Coach Ian Foster left the All Blacks' post-Ellis Park celebrations to watch the second half of the Pumas-Wallabies Test and said Argentina looked good.
The All Blacks arrive home on Tuesday and have a break until the weekend before assembling in Christchurch to prepare for Argentina.
But they knew their win over South Africa was a starting point.
Foster said, "I was pleased with the way we dealt with the challenge. I'm pleased the team is growing through a bit of adversity.
"We wish the road was smooth all the time but, unfortunately, life does throw you a few curve balls. But, it's how you respond to that, and so we're working hard and [we] got some rewards."
Foster said he was proud of the Johannesburg performance.
"You always know you are going to get some obstacles here. You look at three [losses] in a row, and that's a bit of adversity that a lot of this group haven't had, including me.
"But we have to fix it. Our mindset is about trying to move on and grow the team.
"We've got an absolute goal for a Rugby World Cup at the end of next year, and in many ways, this needs to be the launching pad for that.
"I'm not resentful about anything that has happened in the last three weeks. I'm disappointed we lost, but I also think that we're using it the right way to fuel a team that's united, and has a growth mindset, and just wants to play for this country."
Foster had a sense of unfinished business with the team.
The win was not just about last week but about what they had done since getting together again after the Ireland series and working on clarifying aspects of their game.
"There's no doubt we had to move some aspects of our game. We've been pretty open in sharing that. But, rest assured, we work hard at trying to improve.
"I know we got told what we're doing wrong, but we're working hard inside our camp to improve.
"We're very proud at being part of this team, so the work we got last night was a reflection of a growth in a whole lot of aspects."
Foster said he expected to receive feedback after the trip and would assemble with the team in Christchurch.
Reflecting on the public and media pressure in the coaching role, he said it was something you got used to, but that was sad.

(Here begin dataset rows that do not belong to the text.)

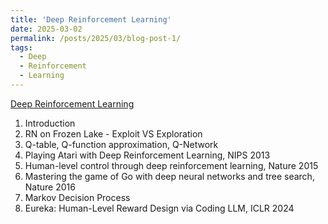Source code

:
 ```yaml
---
title: 'Deep Reinforcement Learning'
date: 2025-03-02
permalink: /posts/2025/03/blog-post-1/
tags:
  - Deep
  - Reinforcement 
  - Learning
---
```


[Deep Reinforcement Learning](https://docs.google.com/presentation/d/1kHpB10svC6aYeKoeE4p1zj1HdUvIGvZ7N4-3_ZNVoZ8/edit?usp=sharing)  
1. Introduction  
2. RN on Frozen Lake - Exploit VS Exploration  
3. Q-table, Q-function approximation, Q-Network  
4. Playing Atari with Deep Reinforcement Learning, NIPS 2013  
5. Human-level control through deep reinforcement learning, Nature 2015  
6. Mastering the game of Go with deep neural networks and tree search, Nature 2016  
7. Markov Decision Process  
8. Eureka: Human-Level Reward Design via Coding LLM, ICLR 2024  
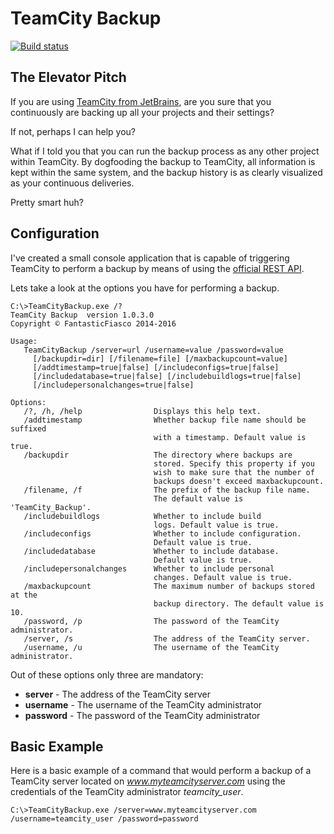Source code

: # TeamCity Backup

[![Build status](https://ci.appveyor.com/api/projects/status/f6gu28t5jagxj3pv/branch/master?svg=true)](https://ci.appveyor.com/project/FantasticFiasco/teamcity-backup/branch/master)

## The Elevator Pitch

If you are using [TeamCity from JetBrains](https://www.jetbrains.com/teamcity/), are you sure that you continuously are backing up all your projects and their settings?

If not, perhaps I can help you?

What if I told you that you can run the backup process as any other project within TeamCity. By dogfooding the backup to TeamCity, all information is kept within the same system, and the backup history is as clearly visualized as your continuous deliveries.

Pretty smart huh?

## Configuration

I've created a small console application that is capable of triggering TeamCity to perform a backup by means of using the [official REST API](https://confluence.jetbrains.com/display/TCD8/REST+API#RESTAPI-DataBackup).

Lets take a look at the options you have for performing a backup.

```dos
C:\>TeamCityBackup.exe /?
TeamCity Backup  version 1.0.3.0
Copyright © FantasticFiasco 2014-2016

Usage:
   TeamCityBackup /server=url /username=value /password=value
     [/backupdir=dir] [/filename=file] [/maxbackupcount=value]
     [/addtimestamp=true|false] [/includeconfigs=true|false]
     [/includedatabase=true|false] [/includebuildlogs=true|false]
     [/includepersonalchanges=true|false]

Options:
   /?, /h, /help                Displays this help text.
   /addtimestamp                Whether backup file name should be suffixed
                                with a timestamp. Default value is true.
   /backupdir                   The directory where backups are
                                stored. Specify this property if you
                                wish to make sure that the number of
                                backups doesn't exceed maxbackupcount.
   /filename, /f                The prefix of the backup file name.
                                The default value is 'TeamCity_Backup'.
   /includebuildlogs            Whether to include build
                                logs. Default value is true.
   /includeconfigs              Whether to include configuration.
                                Default value is true.
   /includedatabase             Whether to include database.
                                Default value is true.
   /includepersonalchanges      Whether to include personal
                                changes. Default value is true.
   /maxbackupcount              The maximum number of backups stored at the
                                backup directory. The default value is 10.
   /password, /p                The password of the TeamCity administrator.
   /server, /s                  The address of the TeamCity server.
   /username, /u                The username of the TeamCity administrator.

```

Out of these options only three are mandatory:

- __server__ - The address of the TeamCity server
- __username__ - The username of the TeamCity administrator
- __password__ - The password of the TeamCity administrator

## Basic Example

Here is a basic example of a command that would perform a backup of a TeamCity server located on *www.myteamcityserver.com* using the credentials of the TeamCity administrator *teamcity_user*.

```dos
C:\>TeamCityBackup.exe /server=www.myteamcityserver.com /username=teamcity_user /password=password
```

"I get used to the personal side, but that's the nature of the job. They're the distractions that I ask the players to put to one side."
It was the same when running out to play in front of a big crowd or when referees' decisions went against them. The players had to put those types of things to one side too.
"In all honesty, I think the playing group has probably been demanding that of me. 'Stop sulking, get on with it and do your job.' Sometimes, the answer is in the simplicity of that."
Foster said there was no manual for the coaching job. It was a case of trusting himself and the people he worked with and being open to all the ideas received while developing a plan.
He had done that while undergoing massive growth in the role.
"I'm a different coach to what I was 12 months ago. You've got to remember last year, we won 12 out of 13 games in a row, and no one was talking about us.
"So, what this team learns is when things go wrong you certainly hear it. It's how we deal with that."
Foster said the pressure on the side's midfield had been a concentration for the selectors since the start of the campaign, partly because of the need to establish combinations while also coping in the absence of players like Jack Goodhue and Anton Lienert-Brown.
They had introduced players in the front row in Saturday's win.
Forward coaches Greg Feek and Jason Ryan deserved pats on the backs for their work, and so did the forwards.
"When forwards don't get what they want in a Test match they are normally not nice to talk to for the next couple of days, and that's because they take it personal, and we've got massive quality in that pack but it needed to lift and it has lifted."